Source texts of formatted documents:
- Opening Delimiter -

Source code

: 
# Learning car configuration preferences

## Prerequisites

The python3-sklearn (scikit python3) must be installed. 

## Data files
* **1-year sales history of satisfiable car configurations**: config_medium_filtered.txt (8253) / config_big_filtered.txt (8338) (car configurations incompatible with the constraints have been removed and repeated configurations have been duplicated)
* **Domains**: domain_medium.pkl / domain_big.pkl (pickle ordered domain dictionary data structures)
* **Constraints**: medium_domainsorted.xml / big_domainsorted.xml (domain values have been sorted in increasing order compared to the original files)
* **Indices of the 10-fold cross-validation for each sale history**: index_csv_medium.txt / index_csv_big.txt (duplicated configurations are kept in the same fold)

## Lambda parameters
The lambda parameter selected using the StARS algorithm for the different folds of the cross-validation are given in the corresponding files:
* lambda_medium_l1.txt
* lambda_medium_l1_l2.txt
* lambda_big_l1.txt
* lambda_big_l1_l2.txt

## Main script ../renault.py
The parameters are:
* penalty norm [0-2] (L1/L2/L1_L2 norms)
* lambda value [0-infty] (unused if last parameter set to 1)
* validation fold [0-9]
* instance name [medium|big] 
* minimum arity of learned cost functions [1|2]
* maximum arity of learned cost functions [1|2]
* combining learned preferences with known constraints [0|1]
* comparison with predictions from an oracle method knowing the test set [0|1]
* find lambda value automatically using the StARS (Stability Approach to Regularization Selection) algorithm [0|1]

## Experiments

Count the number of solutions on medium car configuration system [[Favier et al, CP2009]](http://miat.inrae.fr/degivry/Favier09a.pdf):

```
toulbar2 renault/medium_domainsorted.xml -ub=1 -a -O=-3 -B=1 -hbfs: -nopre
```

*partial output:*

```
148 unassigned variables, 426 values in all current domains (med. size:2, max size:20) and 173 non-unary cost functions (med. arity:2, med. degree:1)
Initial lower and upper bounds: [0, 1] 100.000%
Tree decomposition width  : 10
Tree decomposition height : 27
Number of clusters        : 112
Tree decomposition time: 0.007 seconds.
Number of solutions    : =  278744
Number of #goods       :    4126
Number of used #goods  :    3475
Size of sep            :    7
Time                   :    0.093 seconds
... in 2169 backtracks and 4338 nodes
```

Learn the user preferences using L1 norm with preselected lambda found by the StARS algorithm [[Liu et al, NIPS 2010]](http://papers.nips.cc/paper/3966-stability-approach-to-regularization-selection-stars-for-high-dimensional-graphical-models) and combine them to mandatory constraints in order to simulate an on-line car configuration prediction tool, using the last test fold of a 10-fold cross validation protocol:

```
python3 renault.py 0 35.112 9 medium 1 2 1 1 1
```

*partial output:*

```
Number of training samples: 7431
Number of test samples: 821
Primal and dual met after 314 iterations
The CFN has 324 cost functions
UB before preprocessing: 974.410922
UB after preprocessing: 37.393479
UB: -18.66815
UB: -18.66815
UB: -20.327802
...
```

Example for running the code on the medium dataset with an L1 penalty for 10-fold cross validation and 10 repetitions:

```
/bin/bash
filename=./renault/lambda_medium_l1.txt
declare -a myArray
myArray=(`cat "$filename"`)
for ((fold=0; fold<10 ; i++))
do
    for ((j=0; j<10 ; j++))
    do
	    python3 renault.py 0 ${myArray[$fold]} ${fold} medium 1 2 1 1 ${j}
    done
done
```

- Closing Delimiter -

* EXERCISE GOAL: Write the opening line of the data above and every line after it, exactly, stopping once you have written the line with "the original files)".

* TASK OUTPUT:
Source code

: 
# Learning car configuration preferences

## Prerequisites

The python3-sklearn (scikit python3) must be installed. 

## Data files
* **1-year sales history of satisfiable car configurations**: config_medium_filtered.txt (8253) / config_big_filtered.txt (8338) (car configurations incompatible with the constraints have been removed and repeated configurations have been duplicated)
* **Domains**: domain_medium.pkl / domain_big.pkl (pickle ordered domain dictionary data structures)
* **Constraints**: medium_domainsorted.xml / big_domainsorted.xml (domain values have been sorted in increasing order compared to the original files)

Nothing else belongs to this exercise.